### DATA TO PROCESS
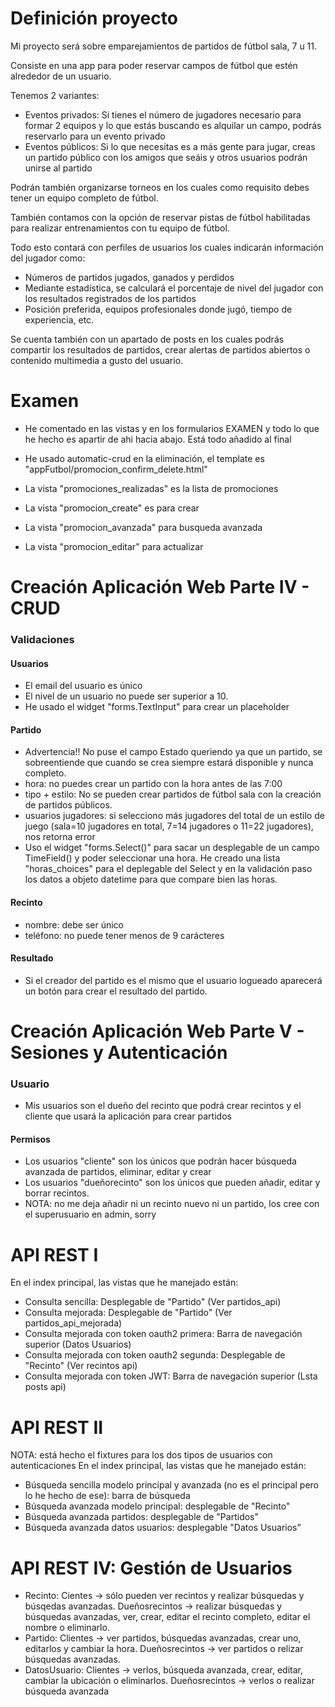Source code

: # Definición proyecto

Mi proyecto será sobre emparejamientos de partidos de fútbol sala, 7 u 11.

Consiste en una app para poder reservar campos de fútbol que estén alrededor de un usuario.

Tenemos 2 variantes:
- Eventos privados: Si tienes el número de jugadores necesario para formar 2 equipos y lo que estás buscando es alquilar un campo, podrás reservarlo para un evento privado
- Eventos públicos: Si lo que necesitas es a más gente para jugar, creas un partido público con los amigos que seáis y otros usuarios podrán unirse al partido

Podrán también organizarse torneos en los cuales como requisito debes tener un equipo completo de fútbol.

También contamos con la opción de reservar pistas de fútbol habilitadas para realizar entrenamientos con tu equipo de fútbol.

Todo esto contará con perfiles de usuarios los cuales indicarán información del jugador como:
- Números de partidos jugados, ganados y perdidos
- Mediante estadística, se calculará el porcentaje de nivel del jugador con los resultados registrados de los partidos
- Posición preferida, equipos profesionales donde jugó, tiempo de experiencia, etc.

Se cuenta también con un apartado de posts en los cuales podrás compartir los resultados de partidos, crear alertas de partidos abiertos o contenido multimedia a gusto del usuario.

# Examen

- He comentado en las vistas y en los formularios EXAMEN y todo lo que he hecho es apartir de ahi hacia abajo. Está todo añadido al final

- He usado automatic-crud en la eliminación, el template es "appFutbol/promocion_confirm_delete.html"

- La vista "promociones_realizadas" es la lista de promociones

- La vista "promocion_create" es para crear

- La vista "promocion_avanzada" para busqueda avanzada

- La vista "promocion_editar" para actualizar

# Creación Aplicación Web Parte IV - CRUD

### Validaciones

#### Usuarios

- El email del usuario es único
- El nivel de un usuario no puede ser superior a 10.
- He usado el widget "forms.TextInput" para crear un placeholder

#### Partido

- Advertencia!! No puse el campo Estado queriendo ya que un partido, se sobreentiende que cuando se crea siempre estará disponible y nunca completo.
- hora: no puedes crear un partido con la hora antes de las 7:00
- tipo + estilo: No se pueden crear partidos de fútbol sala con la creación de partidos públicos.
- usuarios jugadores: si selecciono más jugadores del total de un estilo de juego (sala=10 jugadores en total, 7=14 jugadores o 11=22 jugadores), nos retorna error
- Uso el widget "forms.Select()" para sacar un desplegable de un campo TimeField() y poder seleccionar una hora. He creado una lista "horas_choices" para el deplegable del Select y en la validación paso los datos a objeto datetime para que compare bien las horas.

#### Recinto

- nombre: debe ser único
- teléfono: no puede tener menos de 9 carácteres

#### Resultado

- Si el creador del partido es el mismo que el usuario logueado aparecerá un botón para crear el resultado del partido.

# Creación Aplicación Web Parte V - Sesiones y Autenticación

### Usuario

- Mis usuarios son el dueño del recinto que podrá crear recintos y el cliente que usará la aplicación para crear partidos

#### Permisos
- Los usuarios "cliente" son los únicos que podrán hacer búsqueda avanzada de partidos, eliminar, editar y crear
- Los usuarios "dueñorecinto" son los únicos que pueden añadir, editar y borrar recintos.
- NOTA: no me deja añadir ni un recinto nuevo ni un partido, los cree con el superusuario en admin, sorry

# API REST I
En el index principal, las vistas que he manejado están:
- Consulta sencilla: Desplegable de "Partido" (Ver partidos_api)
- Consulta mejorada: Desplegable de "Partido" (Ver partidos_api_mejorada)
- Consulta mejorada con token oauth2 primera: Barra de navegación superior (Datos Usuarios)
- Consulta mejorada con token oauth2 segunda: Desplegable de "Recinto" (Ver recintos api)
- Consulta mejorada con token JWT: Barra de navegación superior (Lsta posts api)

# API REST II
NOTA: está hecho el fixtures para los dos tipos de usuarios con autenticaciones
En el index principal, las vistas que he manejado están:
- Búsqueda sencilla modelo principal y avanzada (no es el principal pero lo he hecho de ese): barra de búsqueda
- Búsqueda avanzada modelo principal: desplegable de "Recinto"
- Búsqueda avanzada partidos: desplegable de "Partidos"
- Búsqueda avanzada datos usuarios: desplegable "Datos Usuarios"

# API REST IV: Gestión de Usuarios
- Recinto: Cientes -> sólo pueden ver recintos y realizar búsquedas y búsqedas avanzadas. Dueñosrecintos -> realizar búsquedas y búsquedas avanzadas, ver, crear, editar el recinto completo, editar el nombre o eliminarlo.
- Partido: Clientes -> ver partidos, búsquedas avanzadas, crear uno, editarlos y cambiar la hora. Dueñosrecintos -> ver partidos o relizar búsquedas avanzadas.
- DatosUsuario: Clientes -> verlos, búsqueda avanzada, crear, editar, cambiar la ubicación o eliminarlos. Dueñosrecintos -> verlos o realizar búsqueda avanzada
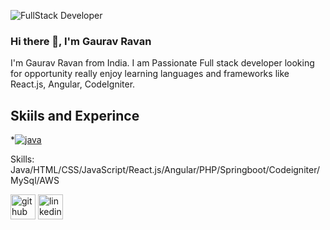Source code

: ![FullStack Developer](https://media.licdn.com/dms/image/D4D16AQFa6aQquN4x1Q/profile-displaybackgroundimage-shrink_350_1400/0/1699947172654?e=1705536000&v=beta&t=Y7YpbtMcaWmi2zcXi7_IiWDwfRUYxgSL3XQWWxRGT5w)

### Hi there 👋, I'm Gaurav Ravan

I'm Gaurav Ravan from India. I am Passionate Full stack developer looking for opportunity really enjoy learning languages and frameworks like React.js, Angular, CodeIgniter.

## Skiils and Experince
*[![java](https://skillicons.dev/icons?i=java,html,css,javascript,reactjs,Angular&perline=3)](https://skillicons.dev)


Skills: Java/HTML/CSS/JavaScript/React.js/Angular/PHP/Springboot/Codeigniter/MySql/AWS



[<img src='https://cdn.jsdelivr.net/npm/simple-icons@3.0.1/icons/github.svg' alt='github' height='40'>](https://github.com/GauravRavan)  [<img src='https://cdn.jsdelivr.net/npm/simple-icons@3.0.1/icons/linkedin.svg' alt='linkedin' height='40'>](https://www.linkedin.com/in/GauravRavan/)  

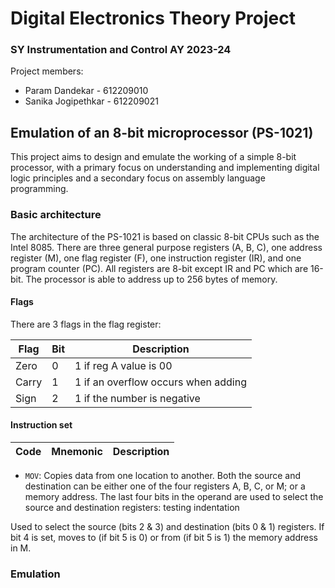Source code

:# Digital Electronics Theory Project
### SY Instrumentation and Control AY 2023-24

Project members:
- Param Dandekar - 612209010
- Sanika Jogipethkar - 612209021

## Emulation of an 8-bit microprocessor (PS-1021)

This project aims to design and emulate the working of a simple 8-bit processor, with a primary focus on understanding and implementing digital logic principles and a secondary focus on assembly language programming.

### Basic architecture

The architecture of the PS-1021 is based on classic 8-bit CPUs such as the Intel 8085. There are three general purpose registers (A, B, C), one address register (M), one flag register (F), one instruction register (IR), and one program counter (PC). All registers are 8-bit except IR and PC which are 16-bit. The processor is able to address up to 256 bytes of memory.

<!-- How much memory can be addressed might change? M could be split into H and L, then 64 kilobytes could be addressed. -->

#### Flags

There are 3 flags in the flag register:

| Flag  | Bit | Description                         |
| ----- | --- | ----------------------------------- |
| Zero  | 0   | 1 if reg A value is 00              |
| Carry | 1   | 1 if an overflow occurs when adding |
| Sign  | 2   | 1 if the number is negative         |

#### Instruction set

| Code | Mnemonic | Description  |
| ---- | -------- | ------------ |

- `MOV`: Copies data from one location to another. Both the source and destination can be either one of the four registers A, B, C, or M; or a memory address. The last four bits in the operand are used to select the source and destination registers:
        testing indentation


Used to select the source (bits 2 & 3) and destination (bits 0 & 1) registers. If bit 4 is set, moves to (if bit 5 is 0) or from (if bit 5 is 1) the memory address in M.

### Emulation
######
*EXERCISE REQUIREMENTS:* Pull out every line of the records that includes the string "architecture".

*TASK RESULT:*
### Basic architecture
The architecture of the PS-1021 is based on classic 8-bit CPUs such as the Intel 8085. There are three general purpose registers (A, B, C), one address register (M), one flag register (F), one instruction register (IR), and one program counter (PC). All registers are 8-bit except IR and PC which are 16-bit. The processor is able to address up to 256 bytes of memory.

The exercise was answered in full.